§ YOUR ASSIGNMENT: All records, exactly as written, minus the pictures: copy them out.

§ SUPPLIED MATERIAL:
--------

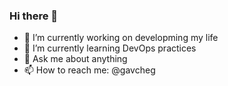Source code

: ### Hi there 👋

- 🔭 I’m currently working on developming my life
- 🌱 I’m currently learning DevOps practices
- 💬 Ask me about anything
- 📫 How to reach me: @gavcheg

<!--
**gitgav/gitgav** is a ✨ _special_ ✨ repository because its `README.md` (this file) appears on your GitHub profile.

Here are some ideas to get you started:

- 🔭 I’m currently working on ...
- 🌱 I’m currently learning ...
- 👯 I’m looking to collaborate on ...
- 🤔 I’m looking for help with ...
- 💬 Ask me about ...
- 📫 How to reach me: ...
- 😄 Pronouns: ...
- ⚡ Fun fact: ...
-->
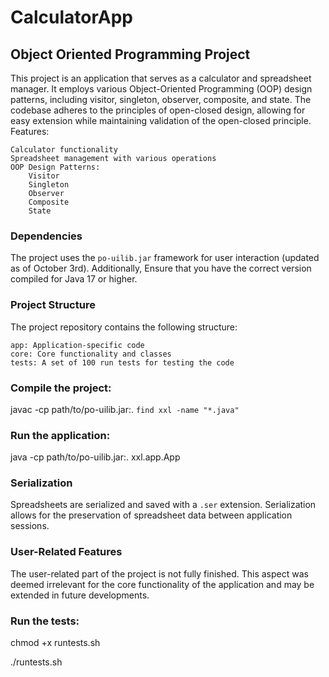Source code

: # CalculatorApp

## Object Oriented Programming Project

This project is an application that serves as a calculator and spreadsheet manager. It employs various Object-Oriented Programming (OOP) design patterns, including visitor, singleton, observer, composite, and state. The codebase adheres to the principles of open-closed design, allowing for easy extension while maintaining validation of the open-closed principle.
Features:

    Calculator functionality
    Spreadsheet management with various operations
    OOP Design Patterns:
        Visitor
        Singleton
        Observer
        Composite
        State

### Dependencies

The project uses the `po-uilib.jar` framework for user interaction (updated as of October 3rd). Additionally, Ensure that you have the correct version compiled for Java 17 or higher.

### Project Structure

The project repository contains the following structure:

    app: Application-specific code
    core: Core functionality and classes
    tests: A set of 100 run tests for testing the code

### Compile the project:

  javac -cp path/to/po-uilib.jar:. `find xxl -name "*.java"`

### Run the application:

  java -cp path/to/po-uilib.jar:. xxl.app.App

### Serialization

Spreadsheets are serialized and saved with a `.ser` extension. Serialization allows for the preservation of spreadsheet data between application sessions.

### User-Related Features

The user-related part of the project is not fully finished. This aspect was deemed irrelevant for the core functionality of the application and may be extended in future developments.

### Run the tests:

  chmod +x runtests.sh
  
  ./runtests.sh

--------

§ REPLY:
Source code

: ### Hi there 👋

- 🔭 I’m currently working on developming my life
- 🌱 I’m currently learning DevOps practices
- 💬 Ask me about anything
- 📫 How to reach me: @gavcheg

<!--
**gitgav/gitgav** is a ✨ _special_ ✨ repository because its `README.md` (this file) appears on your GitHub profile.

Here are some ideas to get you started:

- 🔭 I’m currently working on ...
- 🌱 I’m currently learning ...
- 👯 I’m looking to collaborate on ...
- 🤔 I’m looking for help with ...
- 💬 Ask me about ...
- 📫 How to reach me: ...
- 😄 Pronouns: ...
- ⚡ Fun fact: ...
-->
Source code

: # CalculatorApp

## Object Oriented Programming Project

This project is an application that serves as a calculator and spreadsheet manager. It employs various Object-Oriented Programming (OOP) design patterns, including visitor, singleton, observer, composite, and state. The codebase adheres to the principles of open-closed design, allowing for easy extension while maintaining validation of the open-closed principle.
Features:

    Calculator functionality
    Spreadsheet management with various operations
    OOP Design Patterns:
        Visitor
        Singleton
        Observer
        Composite
        State

### Dependencies

The project uses the `po-uilib.jar` framework for user interaction (updated as of October 3rd). Additionally, Ensure that you have the correct version compiled for Java 17 or higher.

### Project Structure

The project repository contains the following structure:

    app: Application-specific code
    core: Core functionality and classes
    tests: A set of 100 run tests for testing the code

### Compile the project:

  javac -cp path/to/po-uilib.jar:. `find xxl -name "*.java"`

### Run the application:

  java -cp path/to/po-uilib.jar:. xxl.app.App

### Serialization

Spreadsheets are serialized and saved with a `.ser` extension. Serialization allows for the preservation of spreadsheet data between application sessions.

### User-Related Features

The user-related part of the project is not fully finished. This aspect was deemed irrelevant for the core functionality of the application and may be extended in future developments.

### Run the tests:

  chmod +x runtests.sh
  
  ./runtests.sh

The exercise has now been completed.